[Collection entries]
--- --- ---

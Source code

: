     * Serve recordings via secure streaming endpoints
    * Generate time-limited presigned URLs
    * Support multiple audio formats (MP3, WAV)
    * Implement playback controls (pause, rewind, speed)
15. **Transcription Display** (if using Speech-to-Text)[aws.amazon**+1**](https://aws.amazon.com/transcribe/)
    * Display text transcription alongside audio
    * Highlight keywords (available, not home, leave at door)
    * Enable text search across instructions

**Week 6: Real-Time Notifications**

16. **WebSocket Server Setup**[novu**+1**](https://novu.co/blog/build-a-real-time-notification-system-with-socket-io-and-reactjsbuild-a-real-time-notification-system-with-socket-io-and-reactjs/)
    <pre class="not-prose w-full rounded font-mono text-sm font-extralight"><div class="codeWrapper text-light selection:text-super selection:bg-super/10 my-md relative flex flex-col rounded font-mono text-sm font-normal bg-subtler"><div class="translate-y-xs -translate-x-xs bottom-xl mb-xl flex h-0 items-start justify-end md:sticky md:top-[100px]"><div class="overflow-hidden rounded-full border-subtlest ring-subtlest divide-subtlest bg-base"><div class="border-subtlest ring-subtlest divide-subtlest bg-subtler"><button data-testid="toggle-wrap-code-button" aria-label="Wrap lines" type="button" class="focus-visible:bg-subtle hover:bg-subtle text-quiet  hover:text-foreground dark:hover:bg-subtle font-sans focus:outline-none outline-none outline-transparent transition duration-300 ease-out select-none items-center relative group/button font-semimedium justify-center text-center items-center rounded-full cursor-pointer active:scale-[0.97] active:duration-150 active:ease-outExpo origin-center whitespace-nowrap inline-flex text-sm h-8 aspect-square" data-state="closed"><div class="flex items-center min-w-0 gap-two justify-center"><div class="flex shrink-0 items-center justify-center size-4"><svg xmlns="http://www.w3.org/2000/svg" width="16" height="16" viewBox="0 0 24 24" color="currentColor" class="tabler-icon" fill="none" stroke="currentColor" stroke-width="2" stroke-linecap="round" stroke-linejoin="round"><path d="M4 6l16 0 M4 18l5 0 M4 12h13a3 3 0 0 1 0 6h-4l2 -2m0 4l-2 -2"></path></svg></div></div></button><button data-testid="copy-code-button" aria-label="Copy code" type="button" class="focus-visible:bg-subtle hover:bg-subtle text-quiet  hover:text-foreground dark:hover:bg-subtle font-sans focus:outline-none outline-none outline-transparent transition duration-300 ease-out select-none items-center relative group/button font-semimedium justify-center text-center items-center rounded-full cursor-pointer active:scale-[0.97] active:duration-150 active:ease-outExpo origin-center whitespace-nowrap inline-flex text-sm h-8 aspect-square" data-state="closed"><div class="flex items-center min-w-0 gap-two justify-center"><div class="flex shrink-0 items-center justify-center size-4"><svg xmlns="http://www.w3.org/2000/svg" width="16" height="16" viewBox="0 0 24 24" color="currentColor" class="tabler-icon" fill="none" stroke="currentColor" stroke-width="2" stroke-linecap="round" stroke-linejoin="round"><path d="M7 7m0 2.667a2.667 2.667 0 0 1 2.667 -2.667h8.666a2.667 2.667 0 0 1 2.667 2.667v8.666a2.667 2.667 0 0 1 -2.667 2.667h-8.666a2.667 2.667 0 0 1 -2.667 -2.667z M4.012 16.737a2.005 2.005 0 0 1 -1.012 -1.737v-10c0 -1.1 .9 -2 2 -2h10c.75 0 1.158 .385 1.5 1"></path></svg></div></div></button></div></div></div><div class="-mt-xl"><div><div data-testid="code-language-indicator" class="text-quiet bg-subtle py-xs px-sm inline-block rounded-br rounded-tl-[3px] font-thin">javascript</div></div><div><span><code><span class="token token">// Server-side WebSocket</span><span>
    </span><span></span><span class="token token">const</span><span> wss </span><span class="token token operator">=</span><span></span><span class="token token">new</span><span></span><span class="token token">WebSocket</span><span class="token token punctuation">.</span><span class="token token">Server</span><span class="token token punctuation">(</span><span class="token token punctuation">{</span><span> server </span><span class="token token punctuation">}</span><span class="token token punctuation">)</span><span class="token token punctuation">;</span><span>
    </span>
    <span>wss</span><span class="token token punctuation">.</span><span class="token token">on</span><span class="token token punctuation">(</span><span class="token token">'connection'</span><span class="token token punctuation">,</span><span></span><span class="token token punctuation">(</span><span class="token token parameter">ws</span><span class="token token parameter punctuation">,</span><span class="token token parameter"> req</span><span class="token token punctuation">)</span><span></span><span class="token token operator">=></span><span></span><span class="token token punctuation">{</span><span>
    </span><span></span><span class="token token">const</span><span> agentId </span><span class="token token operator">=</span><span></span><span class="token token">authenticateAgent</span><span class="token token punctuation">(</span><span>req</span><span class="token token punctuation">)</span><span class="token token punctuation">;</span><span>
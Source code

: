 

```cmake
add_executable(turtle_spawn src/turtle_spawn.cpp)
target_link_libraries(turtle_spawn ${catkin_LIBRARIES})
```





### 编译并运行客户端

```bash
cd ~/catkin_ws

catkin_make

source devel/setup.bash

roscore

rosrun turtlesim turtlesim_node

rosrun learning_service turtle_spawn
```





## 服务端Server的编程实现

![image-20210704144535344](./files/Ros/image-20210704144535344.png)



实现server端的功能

--- --- ---

Assigned task: Reproduce the entries above in full by retyping them exactly.

Solution:
Source code

:     * Serve recordings via secure streaming endpoints
    * Generate time-limited presigned URLs
    * Support multiple audio formats (MP3, WAV)
    * Implement playback controls (pause, rewind, speed)
15. **Transcription Display** (if using Speech-to-Text)[aws.amazon**+1**](https://aws.amazon.com/transcribe/)
    * Display text transcription alongside audio
    * Highlight keywords (available, not home, leave at door)
    * Enable text search across instructions

**Week 6: Real-Time Notifications**

16. **WebSocket Server Setup**[novu**+1**](https://novu.co/blog/build-a-real-time-notification-system-with-socket-io-and-reactjsbuild-a-real-time-notification-system-with-socket-io-and-reactjs/)
    <pre class="not-prose w-full rounded font-mono text-sm font-extralight"><div class="codeWrapper text-light selection:text-super selection:bg-super/10 my-md relative flex flex-col rounded font-mono text-sm font-normal bg-subtler"><div class="translate-y-xs -translate-x-xs bottom-xl mb-xl flex h-0 items-start justify-end md:sticky md:top-[100px]"><div class="overflow-hidden rounded-full border-subtlest ring-subtlest divide-subtlest bg-base"><div class="border-subtlest ring-subtlest divide-subtlest bg-subtler"><button data-testid="toggle-wrap-code-button" aria-label="Wrap lines" type="button" class="focus-visible:bg-subtle hover:bg-subtle text-quiet  hover:text-foreground dark:hover:bg-subtle font-sans focus:outline-none outline-none outline-transparent transition duration-300 ease-out select-none items-center relative group/button font-semimedium justify-center text-center items-center rounded-full cursor-pointer active:scale-[0.97] active:duration-150 active:ease-outExpo origin-center whitespace-nowrap inline-flex text-sm h-8 aspect-square" data-state="closed"><div class="flex items-center min-w-0 gap-two justify-center"><div class="flex shrink-0 items-center justify-center size-4"><svg xmlns="http://www.w3.org/2000/svg" width="16" height="16" viewBox="0 0 24 24" color="currentColor" class="tabler-icon" fill="none" stroke="currentColor" stroke-width="2" stroke-linecap="round" stroke-linejoin="round"><path d="M4 6l16 0 M4 18l5 0 M4 12h13a3 3 0 0 1 0 6h-4l2 -2m0 4l-2 -2"></path></svg></div></div></button><button data-testid="copy-code-button" aria-label="Copy code" type="button" class="focus-visible:bg-subtle hover:bg-subtle text-quiet  hover:text-foreground dark:hover:bg-subtle font-sans focus:outline-none outline-none outline-transparent transition duration-300 ease-out select-none items-center relative group/button font-semimedium justify-center text-center items-center rounded-full cursor-pointer active:scale-[0.97] active:duration-150 active:ease-outExpo origin-center whitespace-nowrap inline-flex text-sm h-8 aspect-square" data-state="closed"><div class="flex items-center min-w-0 gap-two justify-center"><div class="flex shrink-0 items-center justify-center size-4"><svg xmlns="http://www.w3.org/2000/svg" width="16" height="16" viewBox="0 0 24 24" color="currentColor" class="tabler-icon" fill="none" stroke="currentColor" stroke-width="2" stroke-linecap="round" stroke-linejoin="round"><path d="M7 7m0 2.667a2.667 2.667 0 0 1 2.667 -2.667h8.666a2.667 2.667 0 0 1 2.667 2.667v8.666a2.667 2.667 0 0 1 -2.667 2.667h-8.666a2.667 2.667 0 0 1 -2.667 -2.667z M4.012 16.737a2.005 2.005 0 0 1 -1.012 -1.737v-10c0 -1.1 .9 -2 2 -2h10c.75 0 1.158 .385 1.5 1"></path></svg></div></div></button></div></div></div><div class="-mt-xl"><div><div data-testid="code-language-indicator" class="text-quiet bg-subtle py-xs px-sm inline-block rounded-br rounded-tl-[3px] font-thin">javascript</div></div><div><span><code><span class="token token">// Server-side WebSocket</span><span>
    </span><span></span><span class="token token">const</span><span> wss </span><span class="token token operator">=</span><span></span><span class="token token">new</span><span></span><span class="token token">WebSocket</span><span class="token token punctuation">.</span><span class="token token">Server</span><span class="token token punctuation">(</span><span class="token token punctuation">{</span><span> server </span><span class="token token punctuation">}</span><span class="token token punctuation">)</span><span class="token token punctuation">;</span><span>
    </span>
    <span>wss</span><span class="token token punctuation">.</span><span class="token token">on</span><span class="token token punctuation">(</span><span class="token token">'connection'</span><span class="token token punctuation">,</span><span></span><span class="token token punctuation">(</span><span class="token token parameter">ws</span><span class="token token parameter punctuation">,</span><span class="token token parameter"> req</span><span class="token token punctuation">)</span><span></span><span class="token token operator">=></span><span></span><span class="token token punctuation">{</span><span>
    </span><span></span><span class="token token">const</span><span> agentId </span><span class="token token operator">=</span><span></span><span class="token token">authenticateAgent</span><span class="token token punctuation">(</span><span>req</span><span class="token token punctuation">)</span><span class="token token punctuation">;</span><span>
Source code

: 

```cmake
add_executable(turtle_spawn src/turtle_spawn.cpp)
target_link_libraries(turtle_spawn ${catkin_LIBRARIES})
```





### 编译并运行客户端

```bash
cd ~/catkin_ws

catkin_make

source devel/setup.bash

roscore

rosrun turtlesim turtlesim_node

rosrun learning_service turtle_spawn
```





## 服务端Server的编程实现

![image-20210704144535344](./files/Ros/image-20210704144535344.png)



实现server端的功能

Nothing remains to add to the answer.